WHAT THE TASK ASKS: The entries are to be given back verbatim; no picture is to be copied.

PROVIDED RECORDS:

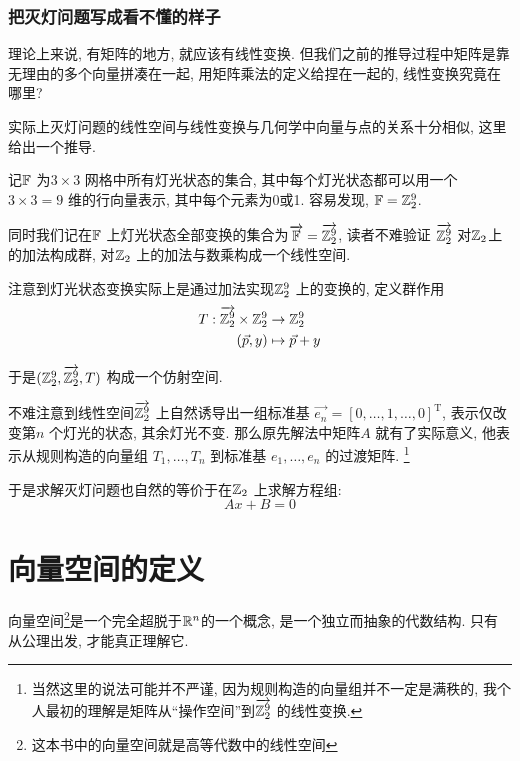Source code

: \subsubsection{把灭灯问题写成看不懂的样子}

理论上来说, 有矩阵的地方, 就应该有线性变换. 但我们之前的推导过程中矩阵是靠无理由的多个向量拼凑在一起,
用矩阵乘法的定义给捏在一起的, 线性变换究竟在哪里?

实际上灭灯问题的线性空间与线性变换与几何学中向量与点的关系十分相似, 这里给出一个推导.

记\(\mathbb{F}\) 为\(3 \times 3\) 网格中所有灯光状态的集合,
其中每个灯光状态都可以用一个\(3 \times 3=9\) 维的行向量表示, 其中每个元素为0或1. 容易发现,
\(\mathbb{F}=\mathbb{Z}_{2}^{9}\).

同时我们记在\(\mathbb{F}\)
上灯光状态全部变换的集合为\(\overrightarrow{\mathbb{F}}=\overrightarrow{\mathbb{Z}_{2}^{9}}\),
读者不难验证 \(\overrightarrow{\mathbb{Z}_{2}^{9}}\)
对\(\mathbb{Z}_{2}\)上的加法构成群, 对\(\mathbb{Z}_{2}\) 上的加法与数乘构成一个线性空间.

注意到灯光状态变换实际上是通过加法实现\(\mathbb{Z}^{9}_{2}\) 上的变换的, 定义群作用
\begin{align*}
    T: \overrightarrow{\mathbb{Z}_{2}^{9}} \times
    \mathbb{Z}_{2}^{9} &\to \mathbb{Z}_{2}^{9}\\
    (\vec{p},y) &\mapsto \vec{p}+y
\end{align*}

于是\((\mathbb{Z}^{9}_{2},
\overrightarrow{\mathbb{Z}^{9}_{2}}, T)\) 构成一个仿射空间.

不难注意到线性空间\(\overrightarrow{\mathbb{Z}^{9}_{2}}\) 上自然诱导出一组标准基
\(\vec{e_{n}}=[0,\dots,1,\dots,0]^{\mathrm{T}}\),
表示仅改变第\(n\) 个灯光的状态, 其余灯光不变.  那么原先解法中矩阵\(A\) 就有了实际意义, 他表示从规则构造的向量组
\({T_{1}, \dots, T_{n}}\) 到标准基 \({e_{1}, \dots, e_{n}}\) 的过渡矩阵.
\footnote{当然这里的说法可能并不严谨, 因为规则构造的向量组并不一定是满秩的,
我个人最初的理解是矩阵从``操作空间''到\(\overrightarrow{\mathbb{Z}^{9}_{2}}\) 的线性变换.}

于是求解灭灯问题也自然的等价于在\(\mathbb{Z}_{2}\) 上求解方程组:
\[
    Ax+B=0
\]

\section{向量空间的定义}
向量空间\footnote{这本书中的向量空间就是高等代数中的线性空间}是一个完全超脱于\(\mathbb{R}^{n}\)的一个概念,
是一个独立而抽象的代数结构. 只有从公理出发, 才能真正理解它.

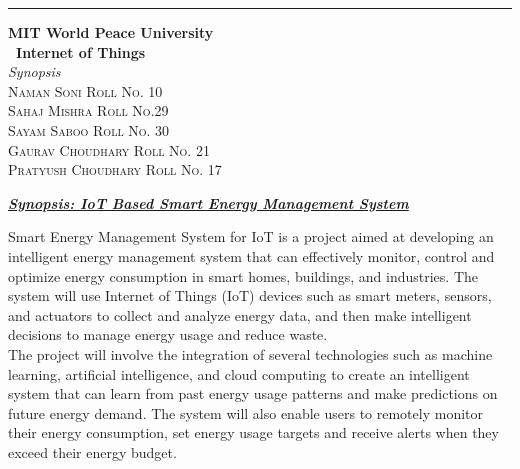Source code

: \documentclass{article}
\begin{document}
\begin{titlepage} %

	\raggedleft\rule{1pt}{\textheight} %
	\hspace{0.05\textwidth} %
	\parbox[b]{0.75\textwidth}
    { %
		
		{\Huge\bfseries MIT World Peace University \\[0.5\baselineskip] \ Internet of Things}\\[2\baselineskip] %
		{\large\textit{Synopsis}}\\[4\baselineskip] %
		{\Large\textsc{Naman Soni Roll No. 10\\
        Sahaj Mishra Roll No.29\\
        Sayam Saboo Roll No. 30\\
        Gaurav Choudhary Roll No. 21\\
        Pratyush Choudhary Roll No. 17}} %
		
		\vspace{0.5\textheight} %
	}

\end{titlepage}
\begin{center}
    \large\underline{{\textbf{\textit{\bfseries Synopsis: IoT Based Smart Energy Management System}}}}\\[0.5\baselineskip]
\end{center}
Smart Energy Management System for IoT is a project aimed at developing an intelligent energy management system that can effectively monitor, control and optimize energy consumption in smart homes, buildings, and industries. The system will use Internet of Things (IoT) devices such as smart meters, sensors, and actuators to collect and analyze energy data, and then make intelligent decisions to manage energy usage and reduce waste.\\

The project will involve the integration of several technologies such as machine learning, artificial intelligence, and cloud computing to create an intelligent system that can learn from past energy usage patterns and make predictions on future energy demand. The system will also enable users to remotely monitor their energy consumption, set energy usage targets and receive alerts when they exceed their energy budget.\\
\end{document}
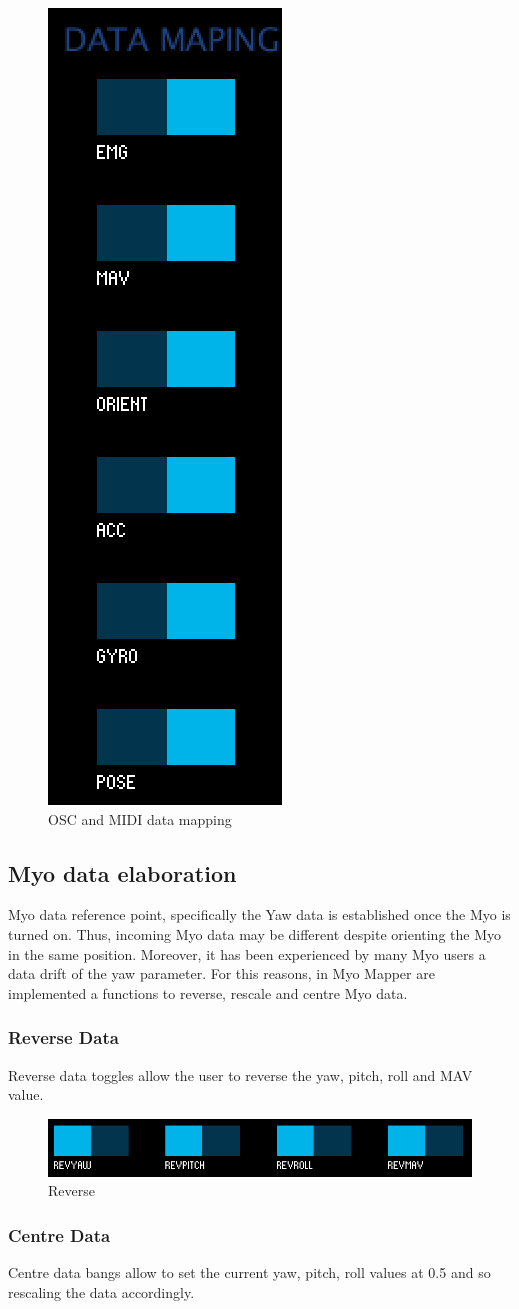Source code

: \documentclass[12pt,a4paper]{article}
\begin{document}
		\begin{figure}[h]
			\centering
			\includegraphics[height=0.6\linewidth]{../images/MyoMapper-DataMapping}
			\caption{OSC and MIDI data mapping}
			\label{fig:MyoMapper-DataMapping}
		\end{figure}
		
		\subsection{Myo data elaboration}
		Myo data reference point, specifically the Yaw data is established once the Myo is turned on. Thus, incoming Myo data may be different despite orienting the Myo in the same position. Moreover, it has been experienced by many Myo users a data drift of the yaw parameter.
		For this reasons, in Myo Mapper are implemented a functions to reverse, rescale and centre Myo data.
		
		\subsubsection*{Reverse Data} 
		Reverse data toggles allow the user to reverse the yaw, pitch, roll and MAV value.
		
		\begin{figure}[h]
			\centering
			\includegraphics[width=0.6\linewidth]{../images/MyoMapper-Rev}
			\caption{Reverse}
			\label{fig:MyoMapper-Rev}
		\end{figure}		

		\subsubsection*{Centre Data}
		Centre data bangs allow to set the current yaw, pitch, roll values at 0.5 and so rescaling the data accordingly.
		
\end{document}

PROBLEM SOLUTION:
Source code

: \subsubsection{把灭灯问题写成看不懂的样子}

理论上来说, 有矩阵的地方, 就应该有线性变换. 但我们之前的推导过程中矩阵是靠无理由的多个向量拼凑在一起,
用矩阵乘法的定义给捏在一起的, 线性变换究竟在哪里?

实际上灭灯问题的线性空间与线性变换与几何学中向量与点的关系十分相似, 这里给出一个推导.

记\(\mathbb{F}\) 为\(3 \times 3\) 网格中所有灯光状态的集合,
其中每个灯光状态都可以用一个\(3 \times 3=9\) 维的行向量表示, 其中每个元素为0或1. 容易发现,
\(\mathbb{F}=\mathbb{Z}_{2}^{9}\).

同时我们记在\(\mathbb{F}\)
上灯光状态全部变换的集合为\(\overrightarrow{\mathbb{F}}=\overrightarrow{\mathbb{Z}_{2}^{9}}\),
读者不难验证 \(\overrightarrow{\mathbb{Z}_{2}^{9}}\)
对\(\mathbb{Z}_{2}\)上的加法构成群, 对\(\mathbb{Z}_{2}\) 上的加法与数乘构成一个线性空间.

注意到灯光状态变换实际上是通过加法实现\(\mathbb{Z}^{9}_{2}\) 上的变换的, 定义群作用
\begin{align*}
    T: \overrightarrow{\mathbb{Z}_{2}^{9}} \times
    \mathbb{Z}_{2}^{9} &\to \mathbb{Z}_{2}^{9}\\
    (\vec{p},y) &\mapsto \vec{p}+y
\end{align*}

于是\((\mathbb{Z}^{9}_{2},
\overrightarrow{\mathbb{Z}^{9}_{2}}, T)\) 构成一个仿射空间.

不难注意到线性空间\(\overrightarrow{\mathbb{Z}^{9}_{2}}\) 上自然诱导出一组标准基
\(\vec{e_{n}}=[0,\dots,1,\dots,0]^{\mathrm{T}}\),
表示仅改变第\(n\) 个灯光的状态, 其余灯光不变.  那么原先解法中矩阵\(A\) 就有了实际意义, 他表示从规则构造的向量组
\({T_{1}, \dots, T_{n}}\) 到标准基 \({e_{1}, \dots, e_{n}}\) 的过渡矩阵.
\footnote{当然这里的说法可能并不严谨, 因为规则构造的向量组并不一定是满秩的,
我个人最初的理解是矩阵从``操作空间''到\(\overrightarrow{\mathbb{Z}^{9}_{2}}\) 的线性变换.}

于是求解灭灯问题也自然的等价于在\(\mathbb{Z}_{2}\) 上求解方程组:
\[
    Ax+B=0
\]

\section{向量空间的定义}
向量空间\footnote{这本书中的向量空间就是高等代数中的线性空间}是一个完全超脱于\(\mathbb{R}^{n}\)的一个概念,
是一个独立而抽象的代数结构. 只有从公理出发, 才能真正理解它.

Source code

: \documentclass{article}
\begin{document}
\begin{titlepage} %

	\raggedleft\rule{1pt}{\textheight} %
	\hspace{0.05\textwidth} %
	\parbox[b]{0.75\textwidth}
    { %
		
		{\Huge\bfseries MIT World Peace University \\[0.5\baselineskip] \ Internet of Things}\\[2\baselineskip] %
		{\large\textit{Synopsis}}\\[4\baselineskip] %
		{\Large\textsc{Naman Soni Roll No. 10\\
        Sahaj Mishra Roll No.29\\
        Sayam Saboo Roll No. 30\\
        Gaurav Choudhary Roll No. 21\\
        Pratyush Choudhary Roll No. 17}} %
		
		\vspace{0.5\textheight} %
	}

\end{titlepage}
\begin{center}
    \large\underline{{\textbf{\textit{\bfseries Synopsis: IoT Based Smart Energy Management System}}}}\\[0.5\baselineskip]
\end{center}
Smart Energy Management System for IoT is a project aimed at developing an intelligent energy management system that can effectively monitor, control and optimize energy consumption in smart homes, buildings, and industries. The system will use Internet of Things (IoT) devices such as smart meters, sensors, and actuators to collect and analyze energy data, and then make intelligent decisions to manage energy usage and reduce waste.\\

The project will involve the integration of several technologies such as machine learning, artificial intelligence, and cloud computing to create an intelligent system that can learn from past energy usage patterns and make predictions on future energy demand. The system will also enable users to remotely monitor their energy consumption, set energy usage targets and receive alerts when they exceed their energy budget.\\
\end{document}
Source code

: \documentclass[12pt,a4paper]{article}
\begin{document}
		\begin{figure}[h]
			\centering
			\includegraphics[height=0.6\linewidth]{../images/MyoMapper-DataMapping}
			\caption{OSC and MIDI data mapping}
			\label{fig:MyoMapper-DataMapping}
		\end{figure}
		
		\subsection{Myo data elaboration}
		Myo data reference point, specifically the Yaw data is established once the Myo is turned on. Thus, incoming Myo data may be different despite orienting the Myo in the same position. Moreover, it has been experienced by many Myo users a data drift of the yaw parameter.
		For this reasons, in Myo Mapper are implemented a functions to reverse, rescale and centre Myo data.
		
		\subsubsection*{Reverse Data} 
		Reverse data toggles allow the user to reverse the yaw, pitch, roll and MAV value.
		
		\begin{figure}[h]
			\centering
			\includegraphics[width=0.6\linewidth]{../images/MyoMapper-Rev}
			\caption{Reverse}
			\label{fig:MyoMapper-Rev}
		\end{figure}		

		\subsubsection*{Centre Data}
		Centre data bangs allow to set the current yaw, pitch, roll values at 0.5 and so rescaling the data accordingly.
		
\end{document}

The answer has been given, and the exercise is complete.